Dataset items
^^^^^^^^^^^^^^^^
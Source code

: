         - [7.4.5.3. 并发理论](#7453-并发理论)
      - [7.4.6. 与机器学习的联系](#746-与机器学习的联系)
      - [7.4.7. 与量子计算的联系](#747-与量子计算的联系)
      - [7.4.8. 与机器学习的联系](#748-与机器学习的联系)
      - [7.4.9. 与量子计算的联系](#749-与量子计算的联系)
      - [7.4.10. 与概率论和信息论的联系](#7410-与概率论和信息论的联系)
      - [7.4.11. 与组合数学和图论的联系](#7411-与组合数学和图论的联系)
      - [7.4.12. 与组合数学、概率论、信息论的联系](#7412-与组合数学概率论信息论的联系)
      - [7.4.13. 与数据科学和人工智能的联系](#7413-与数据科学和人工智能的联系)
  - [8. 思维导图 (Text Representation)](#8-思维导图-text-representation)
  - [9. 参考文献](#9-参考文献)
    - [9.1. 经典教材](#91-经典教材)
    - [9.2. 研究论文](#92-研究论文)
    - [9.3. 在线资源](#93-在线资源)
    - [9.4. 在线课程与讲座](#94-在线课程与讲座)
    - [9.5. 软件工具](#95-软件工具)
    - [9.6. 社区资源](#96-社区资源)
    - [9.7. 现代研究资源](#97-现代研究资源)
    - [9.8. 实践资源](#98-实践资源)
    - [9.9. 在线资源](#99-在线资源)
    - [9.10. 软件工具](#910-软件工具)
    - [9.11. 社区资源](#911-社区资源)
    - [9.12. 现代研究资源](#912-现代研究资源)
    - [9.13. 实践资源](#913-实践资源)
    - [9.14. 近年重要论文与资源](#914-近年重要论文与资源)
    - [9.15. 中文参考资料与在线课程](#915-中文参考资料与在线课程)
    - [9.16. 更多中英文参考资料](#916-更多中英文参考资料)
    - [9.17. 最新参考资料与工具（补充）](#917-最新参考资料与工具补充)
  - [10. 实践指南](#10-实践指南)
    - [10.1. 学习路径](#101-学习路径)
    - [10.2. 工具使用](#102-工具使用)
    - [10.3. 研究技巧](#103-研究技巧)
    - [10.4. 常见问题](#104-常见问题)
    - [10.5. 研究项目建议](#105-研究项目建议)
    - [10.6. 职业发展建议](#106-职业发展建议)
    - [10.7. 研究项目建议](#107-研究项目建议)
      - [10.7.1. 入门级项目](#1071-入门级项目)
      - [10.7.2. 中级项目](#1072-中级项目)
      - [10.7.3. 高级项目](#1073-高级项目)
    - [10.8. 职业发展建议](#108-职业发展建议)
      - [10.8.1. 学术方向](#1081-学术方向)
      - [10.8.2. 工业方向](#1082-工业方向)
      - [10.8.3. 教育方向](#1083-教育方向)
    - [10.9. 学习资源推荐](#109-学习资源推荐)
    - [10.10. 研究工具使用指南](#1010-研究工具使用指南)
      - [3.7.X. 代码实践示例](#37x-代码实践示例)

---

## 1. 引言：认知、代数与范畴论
^^^^^^^^^^^^^^^^
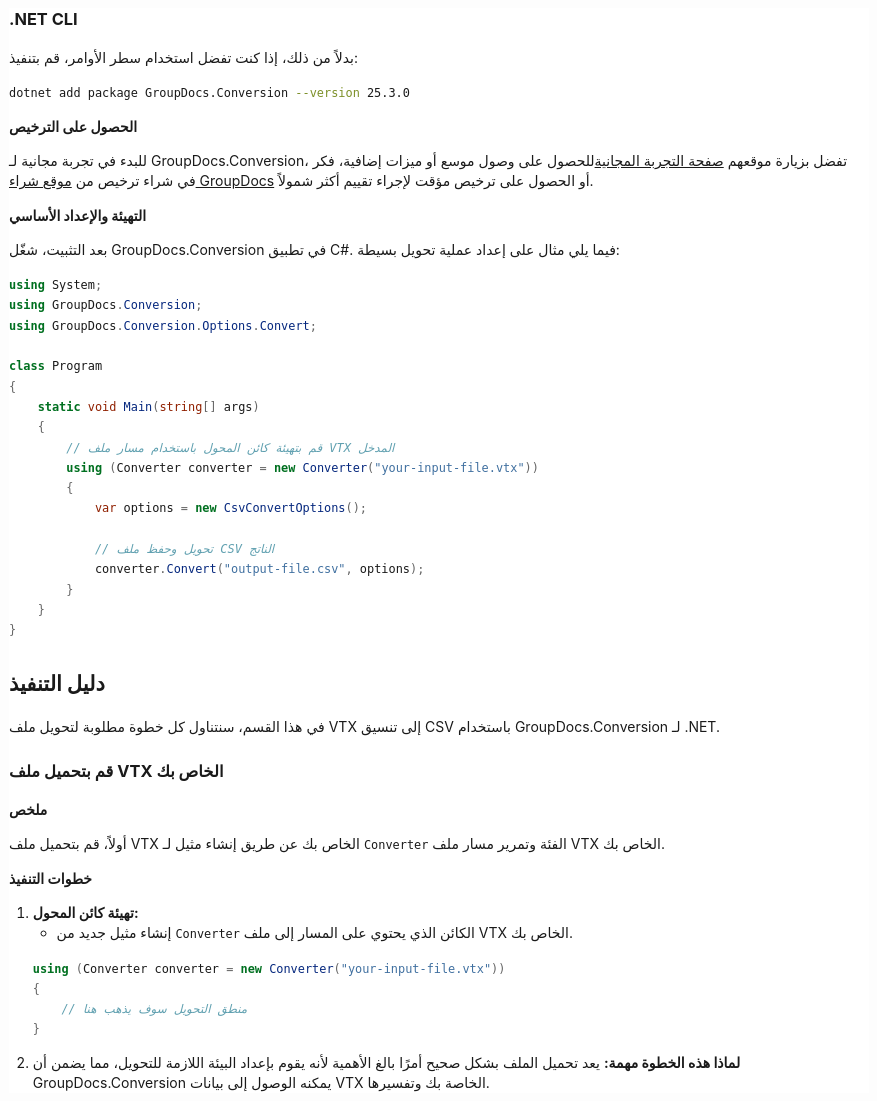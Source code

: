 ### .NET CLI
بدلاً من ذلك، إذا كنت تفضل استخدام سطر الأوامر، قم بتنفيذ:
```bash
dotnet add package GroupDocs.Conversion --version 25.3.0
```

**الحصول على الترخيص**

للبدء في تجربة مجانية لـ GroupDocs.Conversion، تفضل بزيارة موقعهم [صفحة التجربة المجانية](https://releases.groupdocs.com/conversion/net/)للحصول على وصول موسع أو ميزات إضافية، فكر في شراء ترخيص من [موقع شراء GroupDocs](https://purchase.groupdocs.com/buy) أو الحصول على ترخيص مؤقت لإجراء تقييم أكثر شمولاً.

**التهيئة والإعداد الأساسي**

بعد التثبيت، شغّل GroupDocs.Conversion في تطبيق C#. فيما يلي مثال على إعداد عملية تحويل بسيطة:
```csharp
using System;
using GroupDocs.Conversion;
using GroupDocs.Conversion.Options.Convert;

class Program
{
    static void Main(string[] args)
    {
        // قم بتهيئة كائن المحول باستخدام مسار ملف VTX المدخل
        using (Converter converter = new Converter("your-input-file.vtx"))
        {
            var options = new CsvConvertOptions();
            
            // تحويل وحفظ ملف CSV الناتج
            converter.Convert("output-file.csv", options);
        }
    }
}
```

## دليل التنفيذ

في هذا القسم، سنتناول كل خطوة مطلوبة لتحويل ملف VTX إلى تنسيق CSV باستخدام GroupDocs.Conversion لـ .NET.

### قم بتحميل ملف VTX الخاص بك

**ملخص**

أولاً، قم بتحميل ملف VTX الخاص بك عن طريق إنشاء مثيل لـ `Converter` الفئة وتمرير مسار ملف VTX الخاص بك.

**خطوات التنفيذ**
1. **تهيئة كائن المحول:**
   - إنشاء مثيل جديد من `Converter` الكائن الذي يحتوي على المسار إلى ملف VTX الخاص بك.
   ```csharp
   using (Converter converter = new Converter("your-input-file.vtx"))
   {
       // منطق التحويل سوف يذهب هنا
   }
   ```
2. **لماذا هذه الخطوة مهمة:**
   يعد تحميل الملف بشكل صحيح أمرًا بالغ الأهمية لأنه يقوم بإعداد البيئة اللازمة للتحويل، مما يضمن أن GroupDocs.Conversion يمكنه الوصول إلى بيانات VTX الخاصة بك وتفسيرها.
^^^^^^^^^^^^^^^^
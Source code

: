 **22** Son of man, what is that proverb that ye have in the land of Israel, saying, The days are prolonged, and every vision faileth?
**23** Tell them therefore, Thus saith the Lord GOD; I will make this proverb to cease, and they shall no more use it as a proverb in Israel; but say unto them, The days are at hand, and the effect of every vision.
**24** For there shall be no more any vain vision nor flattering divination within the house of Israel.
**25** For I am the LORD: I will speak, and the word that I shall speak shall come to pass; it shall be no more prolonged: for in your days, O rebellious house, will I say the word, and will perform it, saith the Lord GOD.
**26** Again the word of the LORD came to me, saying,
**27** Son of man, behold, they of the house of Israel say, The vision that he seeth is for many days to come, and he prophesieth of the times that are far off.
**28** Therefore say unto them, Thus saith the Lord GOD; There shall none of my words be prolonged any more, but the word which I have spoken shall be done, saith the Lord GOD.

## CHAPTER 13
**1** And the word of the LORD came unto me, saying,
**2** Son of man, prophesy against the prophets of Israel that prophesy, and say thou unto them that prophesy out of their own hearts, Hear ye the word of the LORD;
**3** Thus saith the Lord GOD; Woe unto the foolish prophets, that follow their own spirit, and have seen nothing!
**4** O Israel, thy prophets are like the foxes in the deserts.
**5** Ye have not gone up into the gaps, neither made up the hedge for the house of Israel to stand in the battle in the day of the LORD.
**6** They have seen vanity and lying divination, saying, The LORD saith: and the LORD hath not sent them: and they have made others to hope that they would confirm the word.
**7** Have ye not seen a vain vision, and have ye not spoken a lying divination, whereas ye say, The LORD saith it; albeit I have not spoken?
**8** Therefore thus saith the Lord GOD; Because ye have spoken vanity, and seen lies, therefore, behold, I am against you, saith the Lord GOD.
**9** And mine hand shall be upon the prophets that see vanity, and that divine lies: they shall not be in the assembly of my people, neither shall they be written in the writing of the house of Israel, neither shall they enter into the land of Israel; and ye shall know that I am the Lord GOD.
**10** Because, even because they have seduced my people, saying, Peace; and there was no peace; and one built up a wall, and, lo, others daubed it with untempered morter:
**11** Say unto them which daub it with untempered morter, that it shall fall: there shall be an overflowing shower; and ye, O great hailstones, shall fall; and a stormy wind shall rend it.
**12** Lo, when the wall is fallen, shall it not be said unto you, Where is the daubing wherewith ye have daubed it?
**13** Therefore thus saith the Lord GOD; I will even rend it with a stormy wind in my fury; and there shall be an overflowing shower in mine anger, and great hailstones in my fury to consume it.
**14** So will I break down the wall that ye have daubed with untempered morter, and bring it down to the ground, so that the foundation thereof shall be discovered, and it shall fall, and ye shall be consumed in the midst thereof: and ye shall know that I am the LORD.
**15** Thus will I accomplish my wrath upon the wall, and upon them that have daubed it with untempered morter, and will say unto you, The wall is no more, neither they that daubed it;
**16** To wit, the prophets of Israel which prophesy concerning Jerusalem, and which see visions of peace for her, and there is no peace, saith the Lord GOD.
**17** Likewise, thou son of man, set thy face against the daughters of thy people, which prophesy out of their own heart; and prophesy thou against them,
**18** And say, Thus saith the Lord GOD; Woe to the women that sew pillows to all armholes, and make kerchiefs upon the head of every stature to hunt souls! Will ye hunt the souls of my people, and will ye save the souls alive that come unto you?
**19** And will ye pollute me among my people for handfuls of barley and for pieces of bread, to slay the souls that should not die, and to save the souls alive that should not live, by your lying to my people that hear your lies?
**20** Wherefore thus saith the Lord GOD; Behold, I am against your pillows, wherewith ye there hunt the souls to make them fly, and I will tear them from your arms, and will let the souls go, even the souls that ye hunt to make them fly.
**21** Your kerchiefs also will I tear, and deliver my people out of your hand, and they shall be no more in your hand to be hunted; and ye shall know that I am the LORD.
^^^^^^^^^^^^^^^^
What is needed: Among the lines above, repeat exactly those from the line with "- [10.8.3. 教育方向](#1083-教育方向)" to the line with "## 1. 引言：认知、代数与范畴论", counting both ends.

Finished exercise:
      - [10.8.3. 教育方向](#1083-教育方向)
    - [10.9. 学习资源推荐](#109-学习资源推荐)
    - [10.10. 研究工具使用指南](#1010-研究工具使用指南)
      - [3.7.X. 代码实践示例](#37x-代码实践示例)

---

## 1. 引言：认知、代数与范畴论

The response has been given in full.